View More: Borromeo Seminary theology curriculum affords the student the opportunity to explore the Roman Catholic tradition at a deeper level.  The curriculum, following the guidelines of the Program for Priestly Formation, provides the student with an extensive foundation of knowledge that will prepare them for the study of theology at the graduate level.


Freshman Year: Global Overview of the Tenets of the Faith

Introduction to Religious Studies (TRS 101) provides a broad overview of some of the major tenets of the Catholic faith and its relationship to other world religions.  Catholic Moral Theology (TRS 268)  provides an introduction to some of the major moral issues and how they are address by moral theology.


Junior Year: Study of the Canon of Scripture

The junior year continues the theological training by engaging the student in an intensive study of the Canon of Scripture, which is a key component of the Faith.  Introduction to the Old Testament (TRS 200) examines the historical and cultural environment of the Old Testament as well as its nature and composition.  Introduction to the New Testament (TRS 205) examines the development and composition of the New Testament as part of the Catholic Canon of Scripture, as well as the historical, cultural, and religious environment out of which it arose.  In addition, the course considers the Pontifical Biblical Commission’s statement on Biblical Interpretation in the Catholic Church, and exposes the student to an authentic Catholic exegesis rooted in the tradition of the Church as exemplified by contemporary Catholic Biblical scholarship.

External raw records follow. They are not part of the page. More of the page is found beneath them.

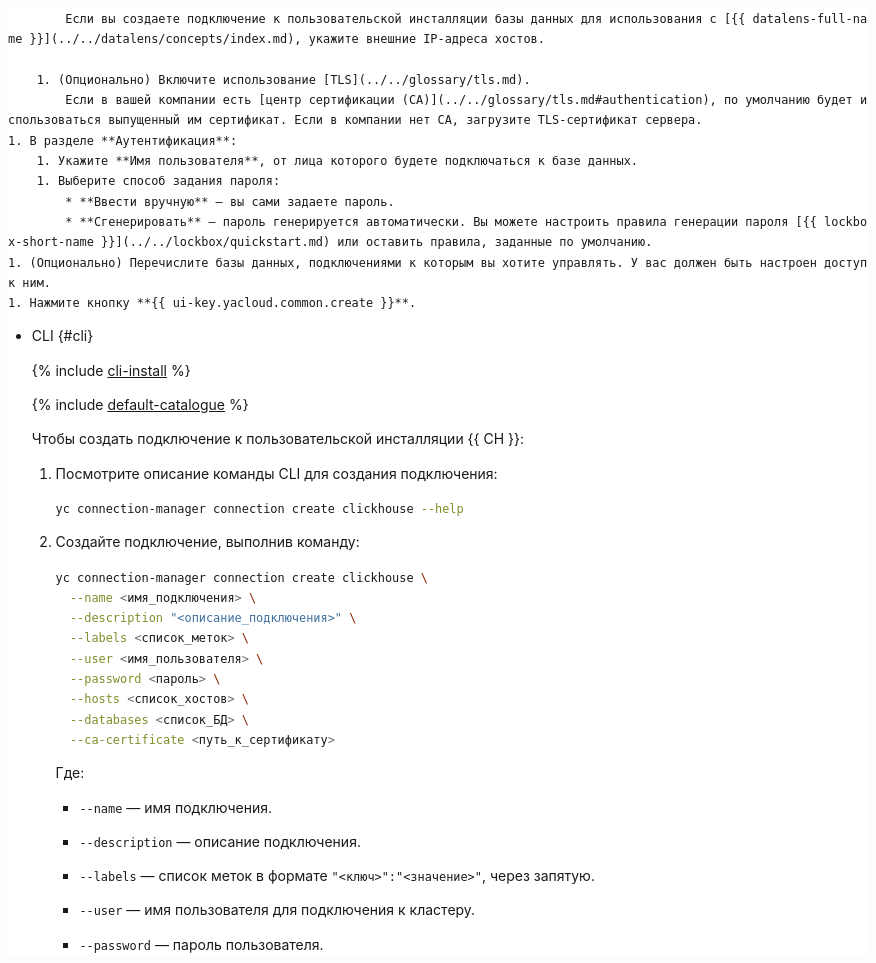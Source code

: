             Если вы создаете подключение к пользовательской инсталляции базы данных для использования с [{{ datalens-full-name }}](../../datalens/concepts/index.md), укажите внешние IP-адреса хостов.

        1. (Опционально) Включите использование [TLS](../../glossary/tls.md).
            Если в вашей компании есть [центр сертификации (CA)](../../glossary/tls.md#authentication), по умолчанию будет использоваться выпущенный им сертификат. Если в компании нет СА, загрузите TLS-сертификат сервера.
    1. В разделе **Аутентификация**:
        1. Укажите **Имя пользователя**, от лица которого будете подключаться к базе данных.
        1. Выберите способ задания пароля:
            * **Ввести вручную** — вы сами задаете пароль.
            * **Сгенерировать** — пароль генерируется автоматически. Вы можете настроить правила генерации пароля [{{ lockbox-short-name }}](../../lockbox/quickstart.md) или оставить правила, заданные по умолчанию.
    1. (Опционально) Перечислите базы данных, подключениями к которым вы хотите управлять. У вас должен быть настроен доступ к ним.
    1. Нажмите кнопку **{{ ui-key.yacloud.common.create }}**.

- CLI {#cli}

  {% include [cli-install](../../_includes/cli-install.md) %}

  {% include [default-catalogue](../../_includes/default-catalogue.md) %}

  Чтобы создать подключение к пользовательской инсталляции {{ CH }}:

  1. Посмотрите описание команды CLI для создания подключения:

      ```bash
      yc connection-manager connection create clickhouse --help
      ```

  1. Создайте подключение, выполнив команду:
      
      ```bash
      yc connection-manager connection create clickhouse \
        --name <имя_подключения> \
        --description "<описание_подключения>" \
        --labels <список_меток> \
        --user <имя_пользователя> \
        --password <пароль> \
        --hosts <список_хостов> \
        --databases <список_БД> \
        --ca-certificate <путь_к_сертификату>
      ```

      Где:

      * `--name` — имя подключения.
      
      * `--description` — описание подключения.
      
      * `--labels` — список меток в формате `"<ключ>":"<значение>"`, через запятую.
      
      * `--user` — имя пользователя для подключения к кластеру.
      
      * `--password` — пароль пользователя.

Junior Year: The Ramifications of Our Catholic Faith

In the third year, the student also explores how the Catholic Faith is expressed in a variety of environments.  One elective offered is Introduction to Franciscan Studies (TRS 328).  This course studies the Franciscan movement from its birth in the life of St. Francis of Assisi to its modern-day manifestations.  Through reflections upon the historical and spiritual aspects of the movement, the course will give the student an overall perspective of the Franciscan experience by identifying its unique and vital charism within the Church.  In the spring, the student studies the social ramifications of the Faith in Christian Social Justice (TRS 368).  Within the context of this course, an overview of some contemporary conceptions of justice with reference to social and economic issues is presented.  This course provides a careful examination of the Papal Encyclical tradition and the contemporary efforts of the Roman Catholic Church to promote peace and justice in the world.